**WHAT YOU HAVE TO DO**
Begin at the line containing "Confidence/Reliability level for" and copy each line exactly through the end of the records, leaving out what comes before.

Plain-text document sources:
Start of Block

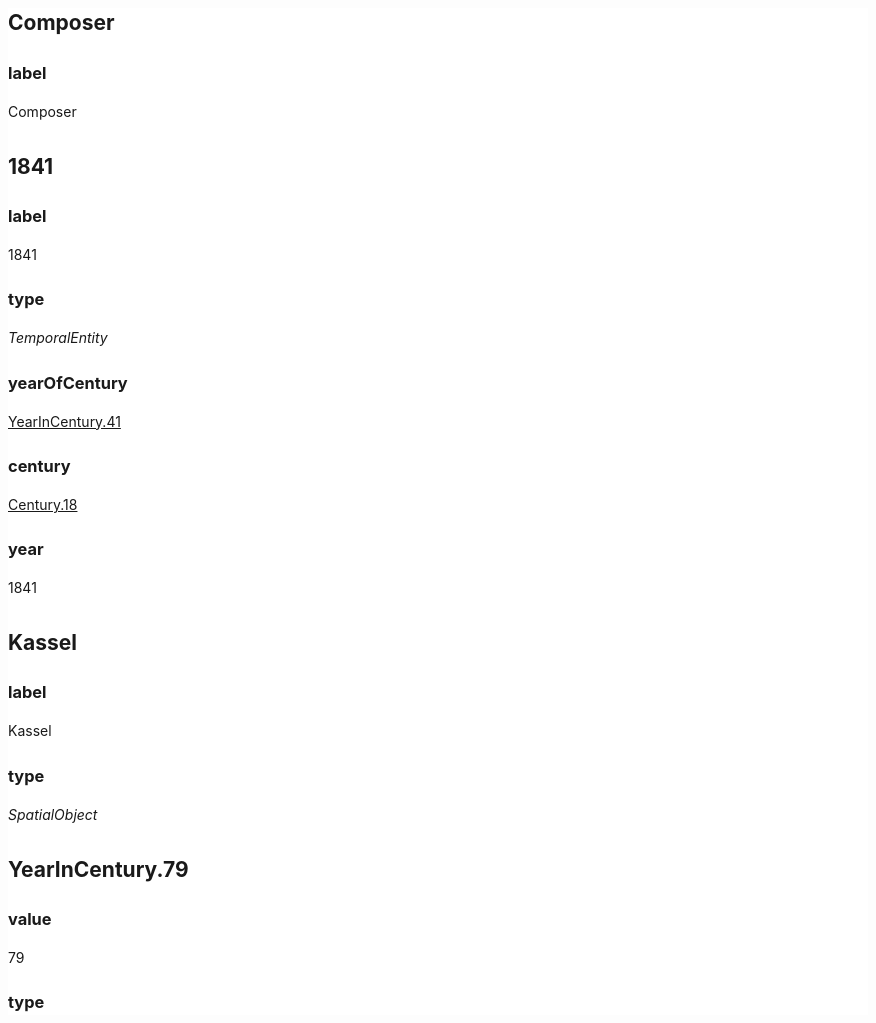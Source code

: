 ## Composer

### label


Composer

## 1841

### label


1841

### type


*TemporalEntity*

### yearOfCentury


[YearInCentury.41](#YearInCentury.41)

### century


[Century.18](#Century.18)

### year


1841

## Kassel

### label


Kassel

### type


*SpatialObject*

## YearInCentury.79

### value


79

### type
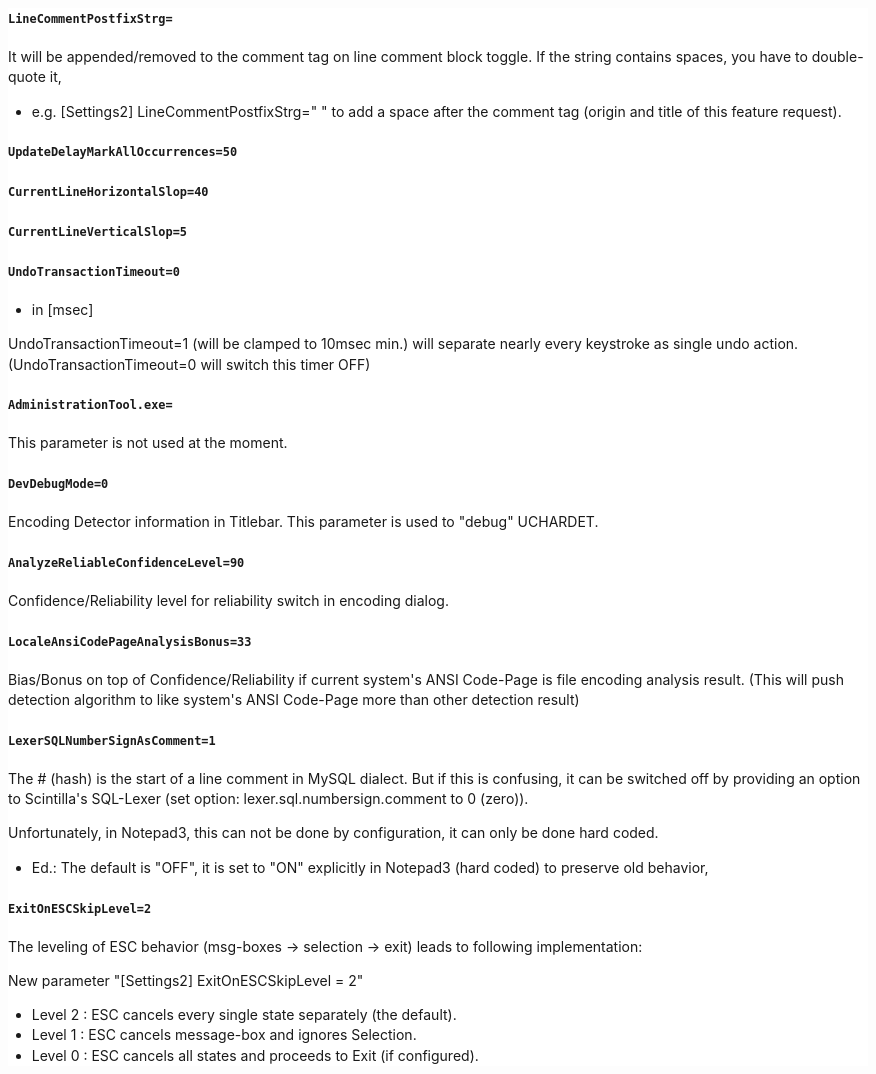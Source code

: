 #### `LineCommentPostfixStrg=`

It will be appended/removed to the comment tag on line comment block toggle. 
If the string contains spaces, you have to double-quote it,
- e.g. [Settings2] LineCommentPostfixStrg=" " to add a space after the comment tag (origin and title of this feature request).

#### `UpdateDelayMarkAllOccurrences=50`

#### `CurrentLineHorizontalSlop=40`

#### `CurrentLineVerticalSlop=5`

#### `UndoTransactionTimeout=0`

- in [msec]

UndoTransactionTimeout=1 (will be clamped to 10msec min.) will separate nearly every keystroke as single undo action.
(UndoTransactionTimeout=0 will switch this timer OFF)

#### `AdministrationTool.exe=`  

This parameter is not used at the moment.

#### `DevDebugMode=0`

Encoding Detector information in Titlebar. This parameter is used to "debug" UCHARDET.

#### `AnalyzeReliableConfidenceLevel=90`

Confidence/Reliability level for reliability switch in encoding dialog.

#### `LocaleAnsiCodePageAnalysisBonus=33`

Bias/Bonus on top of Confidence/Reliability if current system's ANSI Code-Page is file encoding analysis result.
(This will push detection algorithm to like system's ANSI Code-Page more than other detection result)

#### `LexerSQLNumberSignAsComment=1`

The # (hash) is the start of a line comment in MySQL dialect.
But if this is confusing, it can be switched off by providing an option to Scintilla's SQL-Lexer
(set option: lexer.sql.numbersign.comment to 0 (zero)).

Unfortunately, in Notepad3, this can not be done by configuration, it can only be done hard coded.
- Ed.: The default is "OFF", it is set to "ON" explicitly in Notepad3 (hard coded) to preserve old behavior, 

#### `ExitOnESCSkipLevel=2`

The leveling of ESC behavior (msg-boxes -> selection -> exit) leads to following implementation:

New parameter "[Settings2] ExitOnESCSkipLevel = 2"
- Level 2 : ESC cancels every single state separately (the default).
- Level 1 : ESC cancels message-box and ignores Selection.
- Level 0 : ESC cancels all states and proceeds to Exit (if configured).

End of Block

**ANSWER SPACE**
Confidence/Reliability level for reliability switch in encoding dialog.

#### `LocaleAnsiCodePageAnalysisBonus=33`

Bias/Bonus on top of Confidence/Reliability if current system's ANSI Code-Page is file encoding analysis result.
(This will push detection algorithm to like system's ANSI Code-Page more than other detection result)

#### `LexerSQLNumberSignAsComment=1`

The # (hash) is the start of a line comment in MySQL dialect.
But if this is confusing, it can be switched off by providing an option to Scintilla's SQL-Lexer
(set option: lexer.sql.numbersign.comment to 0 (zero)).

Unfortunately, in Notepad3, this can not be done by configuration, it can only be done hard coded.
- Ed.: The default is "OFF", it is set to "ON" explicitly in Notepad3 (hard coded) to preserve old behavior, 

#### `ExitOnESCSkipLevel=2`

The leveling of ESC behavior (msg-boxes -> selection -> exit) leads to following implementation:

New parameter "[Settings2] ExitOnESCSkipLevel = 2"
- Level 2 : ESC cancels every single state separately (the default).
- Level 1 : ESC cancels message-box and ignores Selection.
- Level 0 : ESC cancels all states and proceeds to Exit (if configured).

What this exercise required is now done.